Cheeky Test (Tukey Test) and SNK Test

A post-hoc test used after ANOVA when the ANOVA result is significant.
Appropriate when there are four or more groups.
Mnemonic: SNK (Student-Newman-Keuls) is for 3 groups; Tukey is for 4 or more groups.
The test identifies which groups are significantly different from each other.

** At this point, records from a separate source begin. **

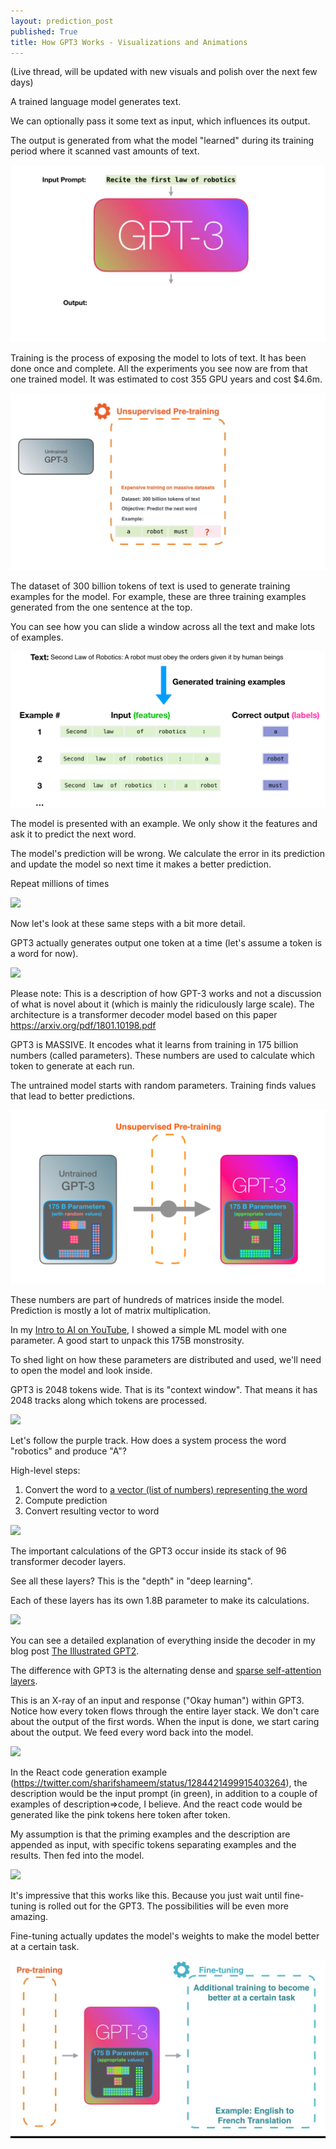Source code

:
 ```yaml
---
layout: prediction_post
published: True
title: How GPT3 Works - Visualizations and Animations
---
```


(Live thread, will be updated with new visuals and polish over the next few days)

A trained language model generates text.

We can optionally pass it some text as input, which influences its output. 

The output is generated from what the model "learned" during its training period where it scanned vast amounts of text.


<div class="img-div-any-width" markdown="0">
  <img src="/images/gpt3/01-gpt3-language-model-overview.gif" />
  <br />

</div>


<!--more-->


Training is the process of exposing the model to lots of text. It has been done once and complete. All the experiments you see now are from that one trained model. It was estimated to cost 355 GPU years and cost $4.6m.




<div class="img-div-any-width" markdown="0">
  <img src="/images/gpt3/02-gpt3-training-language-model.gif" />
  <br />

</div>


The dataset of 300 billion tokens of text is used to generate training examples for the model. For example, these are three training examples generated from the one sentence at the top. 

You can see how you can slide a window across all the text and make lots of examples.



<div class="img-div-any-width" markdown="0">
  <img src="/images/gpt3/gpt3-training-examples-sliding-window.png" />
  <br />

</div>

The model is presented with an example. We only show it the features and ask it to predict the next word. 

The model's prediction will be wrong. We calculate the error in its prediction and update the model so next time it makes a better prediction.

Repeat millions of times

<div class="img-div-any-width" markdown="0">
  <img src="/images/gpt3/03-gpt3-training-step-back-prop.gif" />
  <br />

</div>




Now let's look at these same steps with a bit more detail.

GPT3 actually generates output one token at a time (let's assume a token is a word for now).



<div class="img-div-any-width" markdown="0">
  <img src="/images/gpt3/04-gpt3-generate-tokens-output.gif" />
  <br />

</div>


Please note: This is a description of how GPT-3 works and not a discussion of what is novel about it (which is mainly the ridiculously large scale). The architecture is a transformer decoder model based on this paper https://arxiv.org/pdf/1801.10198.pdf




GPT3 is MASSIVE. It encodes what it learns from training in 175 billion numbers (called parameters). These numbers are used to calculate which token to generate at each run.

The untrained model starts with random parameters. Training finds values that lead to better predictions.




<div class="img-div-any-width" markdown="0">
  <img src="/images/gpt3/gpt3-parameters-weights.png" />
  <br />

</div>


These numbers are part of hundreds of matrices inside the model. Prediction is mostly a lot of matrix multiplication.

In my [Intro to AI on YouTube](https://youtube.com/watch?v=mSTCzNgDJy4), I showed a simple ML model with one parameter. A good start to unpack this 175B monstrosity.


To shed light on how these parameters are distributed and used, we'll need to open the model and look inside.

GPT3 is 2048 tokens wide. That is its "context window". That means it has 2048 tracks along which tokens are processed.

<div class="img-div-any-width" markdown="0">
  <img src="/images/gpt3/05-gpt3-generate-output-context-window.gif" />
  <br />

</div>


Let's follow the purple track. How does a system process the word "robotics" and produce "A"?

High-level steps:

1. Convert the word to [a vector (list of numbers) representing the word](https://jalammar.github.io/illustrated-word2vec/)
2. Compute prediction
3. Convert resulting vector to word


<div class="img-div-any-width" markdown="0">
  <img src="/images/gpt3/06-gpt3-embedding.gif" />
  <br />

</div>



The important calculations of the GPT3 occur inside its stack of 96 transformer decoder layers. 

See all these layers? This is the "depth" in "deep learning".

Each of these layers has its own 1.8B parameter to make its calculations. 



<div class="img-div-any-width" markdown="0">
  <img src="/images/gpt3/07-gpt3-processing-transformer-blocks.gif" />
  <br />

</div>


You can see a detailed explanation of everything inside the decoder in my blog post [The Illustrated GPT2](https://jalammar.github.io/illustrated-gpt2/).

The difference with GPT3 is the alternating dense and [sparse self-attention layers](https://arxiv.org/pdf/1904.10509.pdf).







This is an X-ray of an input and response ("Okay human") within GPT3. Notice how every token flows through the entire layer stack. We don't care about the output of the first words. When the input is done, we start caring about the output. We feed every word back into the model.


<div class="img-div-any-width" markdown="0">
  <img src="/images/gpt3/08-gpt3-tokens-transformer-blocks.gif" />
  <br />

</div>


In the React code generation example (https://twitter.com/sharifshameem/status/1284421499915403264), the description would be the input prompt (in green), in addition to a couple of examples of description=>code, I believe. And the react code would be generated like the pink tokens here token after token.


My assumption is that the priming examples and the description are appended as input, with specific tokens separating examples and the results. Then fed into the model.

<div class="img-div-any-width" markdown="0">
  <img src="/images/gpt3/09-gpt3-generating-react-code-example.gif" />
  <br />

</div>


It's impressive that this works like this. Because you just wait until fine-tuning is rolled out for the GPT3. The possibilities will be even more amazing.

Fine-tuning actually updates the model's weights to make the model better at a certain task.

<div class="img-div-any-width" markdown="0">
  <img src="/images/gpt3/10-gpt3-fine-tuning.gif" />
  <br />

</div>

The critical difference helps in identifying how far apart the means of each group need to be for the difference to be statistically significant (at the 0.05 level).
Calculated using a formula involving:
- A value obtained from statistical tables or software, based on:
  - Alpha level (typically 0.05)
  - The number of means being compared (R)
  - Degrees of freedom error
- Mean square error
- Sample size
Formula: $CD = Q * \sqrt{\frac{MSE}{n}}$
- Where:
  - $Q$ is the value from the Tukey's range distribution table.
  - $MSE$ is the mean square error from the ANOVA.
  - $n$ is the sample size per group.

Degrees of freedom error = 45 (e.g., 9 participants in each of 5 groups).
Using a Tukey's range distribution table (e.g., Hinkle et al.), find the Q value.
- For alpha = 0.05 and degrees of freedom error = 40, Q = 4.04.
- For alpha = 0.05 and degrees of freedom error = 60, Q = 3.98.
- Approximating for degrees of freedom error = 45, Q ≈ 4.02.
Given mean square error = 9.67 and n = 10, calculate the critical difference:
$CD = 4.02 * \sqrt{\frac{9.67}{10}} = 3.95$
Interpretation: If the difference between any two group means is greater than 3.95, the difference is significant at the 0.05 level.

If the difference between the means of two groups exceeds the critical difference (e.g., 3.95), then the groups are considered significantly different at the 0.05 level.
Example: If the difference between the means of IST and Imagery groups is greater than 3.95, they are significantly different.

When examining figures presenting group means and confidence intervals, check for overlap between the confidence intervals.
If the overlap is more than 25% of the interval length, the difference is not statistically significant at the 0.05 level.
If there is no overlap, there is a significant difference.

Software output indicates which group means differ significantly.
Example: Motivational self-talk and instructional self-talk may not be significantly different from each other, even if one mean is slightly higher than the other, because the null hypothesis suggests any observed difference could be due to experimental error or within-group error, not the treatment.
Conclusion: Instructional self-talk may not be as effective as unrelated self-talk, imagery, or modeling.

Report whether the post-hoc test (e.g., Tukey) revealed significant differences at the 0.05 level.
Unlike t-tests, specific p-values (e.g., 0.031) are not typically reported for post-hoc tests; only whether the difference is significant or not at the 0.05 level.
The Tukey test is different from paired t-tests in its formula to avoid inflating Type I error.
The Tukey test should only be used if the ANOVA showed a significant overall finding.
Example Write-up: "Post-hoc analysis using the Tukey test revealed a significant difference between groups A and B at the 0.05 level."